M. Jérôme Lambert. Nous avons avec les États-Unis des accords d’extradition et d’entraide judiciaire qui ne soulèvent pas a priori de problèmes de cette nature. Néanmoins, je peux citer l’exemple d’un citoyen américain qui, il y a quelques années, avait été condamné à mort par contumace dans son pays et qui s’était réfugié clandestinement en France. Il a fini par se faire repérer et par faire l’objet d’une demande d’extradition de la part des États-Unis – Lionel Jospin était alors Premier ministre. L’extradition a été acceptée, mais il avait été convenu avec le procureur de l’État américain concerné que, lors du procès, la peine de mort ne serait pas requise. De fait, ce triste personnage a finalement été condamné à la prison à vie.

Mme la présidente Marielle de Sarnez. Merci pour cette précision. J’ajoute, pour répondre à Alain David, qu’il est indiqué, sur le site internet du Vatican, qu’ont eu lieu, en août 2019, les huitièmes rencontres du groupe de travail conjoint entre le Vatican et le Vietnam, qui « se sont félicités du dialogue en faveur du respect de la garantie de la liberté de croyance ».

La commission passe à l’examen des articles du projet de loi.

Article 1er

La commission adopte l’article 1er sans modification.

Article 2

La commission adopte à l’unanimité l’article 2 sans modification.

La commission adopte l’article 1er et l’article 2 ainsi que l’ensemble du projet de loi sans modification.
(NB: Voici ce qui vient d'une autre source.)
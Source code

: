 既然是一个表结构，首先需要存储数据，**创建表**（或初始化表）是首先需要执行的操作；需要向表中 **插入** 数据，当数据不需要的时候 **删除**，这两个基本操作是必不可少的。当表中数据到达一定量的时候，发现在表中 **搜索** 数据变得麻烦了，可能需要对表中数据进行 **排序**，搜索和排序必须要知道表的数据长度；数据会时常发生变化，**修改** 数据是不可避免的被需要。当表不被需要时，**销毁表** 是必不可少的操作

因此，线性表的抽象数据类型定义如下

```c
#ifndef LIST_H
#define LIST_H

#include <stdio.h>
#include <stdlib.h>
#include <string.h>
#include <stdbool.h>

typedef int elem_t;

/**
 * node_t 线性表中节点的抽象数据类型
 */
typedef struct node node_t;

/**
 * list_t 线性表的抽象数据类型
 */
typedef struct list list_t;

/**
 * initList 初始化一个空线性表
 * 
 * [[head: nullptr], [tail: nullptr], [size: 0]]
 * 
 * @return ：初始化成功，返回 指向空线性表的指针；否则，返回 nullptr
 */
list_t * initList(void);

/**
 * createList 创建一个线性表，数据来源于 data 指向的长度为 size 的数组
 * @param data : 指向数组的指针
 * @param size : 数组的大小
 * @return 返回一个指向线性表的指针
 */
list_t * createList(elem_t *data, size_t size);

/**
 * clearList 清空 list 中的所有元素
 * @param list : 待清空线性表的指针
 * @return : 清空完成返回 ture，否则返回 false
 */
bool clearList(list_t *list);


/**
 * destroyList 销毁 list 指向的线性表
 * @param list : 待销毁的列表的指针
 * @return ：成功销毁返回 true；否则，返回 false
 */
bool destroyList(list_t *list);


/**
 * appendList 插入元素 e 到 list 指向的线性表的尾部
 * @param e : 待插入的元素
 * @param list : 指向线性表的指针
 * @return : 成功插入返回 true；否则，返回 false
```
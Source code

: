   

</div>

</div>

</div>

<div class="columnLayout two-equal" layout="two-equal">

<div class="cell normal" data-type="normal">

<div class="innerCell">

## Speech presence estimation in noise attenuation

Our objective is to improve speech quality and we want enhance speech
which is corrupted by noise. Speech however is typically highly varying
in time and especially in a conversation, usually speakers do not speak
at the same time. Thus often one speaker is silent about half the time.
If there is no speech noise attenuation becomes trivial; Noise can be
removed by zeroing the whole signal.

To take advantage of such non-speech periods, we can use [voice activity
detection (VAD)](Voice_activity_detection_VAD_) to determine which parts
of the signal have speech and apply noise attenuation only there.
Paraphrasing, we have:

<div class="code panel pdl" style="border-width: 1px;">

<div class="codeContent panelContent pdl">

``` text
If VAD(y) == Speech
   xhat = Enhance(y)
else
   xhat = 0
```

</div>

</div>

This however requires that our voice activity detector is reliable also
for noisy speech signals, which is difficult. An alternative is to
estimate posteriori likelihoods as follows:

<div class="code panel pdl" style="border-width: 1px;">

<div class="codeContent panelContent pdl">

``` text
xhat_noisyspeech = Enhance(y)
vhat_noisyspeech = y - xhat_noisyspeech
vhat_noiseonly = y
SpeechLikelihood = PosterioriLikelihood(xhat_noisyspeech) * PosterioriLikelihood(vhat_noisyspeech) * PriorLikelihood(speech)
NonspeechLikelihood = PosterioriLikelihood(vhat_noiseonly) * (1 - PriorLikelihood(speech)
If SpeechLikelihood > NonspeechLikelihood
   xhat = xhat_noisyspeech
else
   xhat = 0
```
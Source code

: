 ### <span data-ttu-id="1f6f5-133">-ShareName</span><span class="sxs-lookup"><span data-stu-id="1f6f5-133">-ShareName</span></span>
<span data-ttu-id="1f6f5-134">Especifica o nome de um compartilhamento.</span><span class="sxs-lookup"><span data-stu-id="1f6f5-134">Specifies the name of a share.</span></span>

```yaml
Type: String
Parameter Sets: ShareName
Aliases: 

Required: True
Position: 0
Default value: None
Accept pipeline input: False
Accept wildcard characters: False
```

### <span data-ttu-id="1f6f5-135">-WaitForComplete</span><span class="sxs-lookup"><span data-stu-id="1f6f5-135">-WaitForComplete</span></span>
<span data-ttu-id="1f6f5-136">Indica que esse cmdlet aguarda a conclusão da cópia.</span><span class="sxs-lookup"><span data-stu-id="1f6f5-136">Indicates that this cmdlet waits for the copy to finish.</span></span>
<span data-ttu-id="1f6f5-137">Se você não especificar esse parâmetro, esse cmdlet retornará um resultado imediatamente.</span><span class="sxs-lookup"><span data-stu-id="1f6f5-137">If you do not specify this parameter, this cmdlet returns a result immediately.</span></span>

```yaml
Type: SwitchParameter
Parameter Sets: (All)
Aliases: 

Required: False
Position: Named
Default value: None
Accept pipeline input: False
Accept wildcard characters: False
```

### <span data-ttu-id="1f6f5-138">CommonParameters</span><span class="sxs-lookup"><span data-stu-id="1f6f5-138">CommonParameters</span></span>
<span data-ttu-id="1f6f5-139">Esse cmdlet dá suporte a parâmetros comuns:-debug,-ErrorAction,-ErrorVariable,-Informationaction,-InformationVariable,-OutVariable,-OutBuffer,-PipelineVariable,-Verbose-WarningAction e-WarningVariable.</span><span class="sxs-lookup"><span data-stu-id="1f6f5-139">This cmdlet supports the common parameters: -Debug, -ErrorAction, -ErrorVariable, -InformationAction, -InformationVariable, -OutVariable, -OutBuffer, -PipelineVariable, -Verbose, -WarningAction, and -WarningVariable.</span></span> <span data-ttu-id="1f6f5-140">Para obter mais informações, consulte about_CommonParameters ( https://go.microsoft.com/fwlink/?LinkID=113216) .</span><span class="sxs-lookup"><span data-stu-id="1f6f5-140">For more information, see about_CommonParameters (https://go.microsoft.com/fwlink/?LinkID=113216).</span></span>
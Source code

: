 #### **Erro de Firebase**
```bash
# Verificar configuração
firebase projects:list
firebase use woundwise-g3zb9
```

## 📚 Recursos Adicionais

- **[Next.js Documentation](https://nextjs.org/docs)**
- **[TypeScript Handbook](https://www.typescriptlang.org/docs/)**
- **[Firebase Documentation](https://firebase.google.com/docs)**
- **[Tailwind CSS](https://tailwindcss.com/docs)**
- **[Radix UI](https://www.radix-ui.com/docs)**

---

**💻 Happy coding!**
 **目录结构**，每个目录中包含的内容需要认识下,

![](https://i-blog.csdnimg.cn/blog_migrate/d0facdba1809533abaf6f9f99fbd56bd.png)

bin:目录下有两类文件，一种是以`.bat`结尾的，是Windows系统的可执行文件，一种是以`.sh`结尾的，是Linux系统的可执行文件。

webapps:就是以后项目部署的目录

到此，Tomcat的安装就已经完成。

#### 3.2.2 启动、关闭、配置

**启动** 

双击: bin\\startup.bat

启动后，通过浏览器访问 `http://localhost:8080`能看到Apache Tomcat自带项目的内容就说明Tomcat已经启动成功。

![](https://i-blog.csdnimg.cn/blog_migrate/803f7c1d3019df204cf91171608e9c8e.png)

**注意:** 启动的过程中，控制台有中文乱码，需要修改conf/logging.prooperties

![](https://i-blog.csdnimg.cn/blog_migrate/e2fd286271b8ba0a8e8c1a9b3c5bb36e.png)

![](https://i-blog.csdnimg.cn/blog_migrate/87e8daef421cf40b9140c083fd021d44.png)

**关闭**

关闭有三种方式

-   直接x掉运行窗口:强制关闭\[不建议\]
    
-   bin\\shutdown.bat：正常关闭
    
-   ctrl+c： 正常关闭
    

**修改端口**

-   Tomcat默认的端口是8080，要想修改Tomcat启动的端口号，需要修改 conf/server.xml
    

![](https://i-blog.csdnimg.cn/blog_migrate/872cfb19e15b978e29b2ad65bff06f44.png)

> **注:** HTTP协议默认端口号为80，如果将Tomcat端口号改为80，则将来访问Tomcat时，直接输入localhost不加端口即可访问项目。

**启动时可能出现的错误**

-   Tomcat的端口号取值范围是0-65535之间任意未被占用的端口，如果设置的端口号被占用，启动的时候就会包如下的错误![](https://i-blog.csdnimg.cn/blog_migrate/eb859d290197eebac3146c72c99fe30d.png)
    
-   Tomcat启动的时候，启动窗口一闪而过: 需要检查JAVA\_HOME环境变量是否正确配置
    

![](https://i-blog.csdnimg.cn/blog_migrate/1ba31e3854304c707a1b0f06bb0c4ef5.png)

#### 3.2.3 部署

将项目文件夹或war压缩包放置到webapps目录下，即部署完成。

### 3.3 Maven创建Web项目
ANNEXE : TEXTE ADOPTÉ PAR LA COMMISSION

Article 1er

Est autorisée la ratification du traité d’extradition entre la République française et la République socialiste du Viet Nam, signé à Hanoï le 6 septembre 2016, et dont le texte est annexé à la présente loi.

Article 2

Est autorisée la ratification du traité d’entraide judiciaire en matière pénale entre la République française et la République socialiste du Viet Nam, signé à Hanoï le 6 septembre 2016, et dont le texte est annexé à la présente loi.

© Assemblée nationale

1 () Ainsi que la convention contre la torture et autre peines ou traitements cruels, inhumains ou dégradants du 10 décembre 1984, la convention contre le trafic illicite de stupéfiants et de substances psychotropes du 19 décembre 1988 et la convention des Nations unies contre la criminalité transnationale organisée du 15 novembre 2000.

2 () Dans la mesure où de nombreux États refusent d’extrader leurs ressortissants, il est possible pour un État de formuler auprès de l’État d’origine de l’auteur d’une infraction une demande de délégation de poursuite pénale, afin de laisser l’État d’origine du suspect le poursuivre et d’éviter qu’il n’échappe aux poursuites pénales.

3 () Une notice rouge est un acte juridique d’Interpol. Elle est émise par le secrétariat général de cette organisation, à la demande de l’autorité judiciaire d’un État requérant afin de solliciter l’interpellation en vue de l’extradition d’une personne. Elle se distingue des autres notices qui existent puisqu’elle constitue un outil mixte, à la fois policier et judiciaire.

4 () Laos, Birmanie, Thaïlande.

5 () Connus sous les noms de « sel de bain », « meth », « K2/Spice », « Yaba », ces produits stupéfiants sont vendus en poudre, sous forme de cristaux translucides ou de pilules.

6 () Un sauf-conduit est un document accordé par l’autorité d’un gouvernement à une personne de nationalité étrangère afin de lui assurer la sécurité et la liberté de mouvement à l’intérieur et à travers les frontières de la juridiction de ce gouvernement.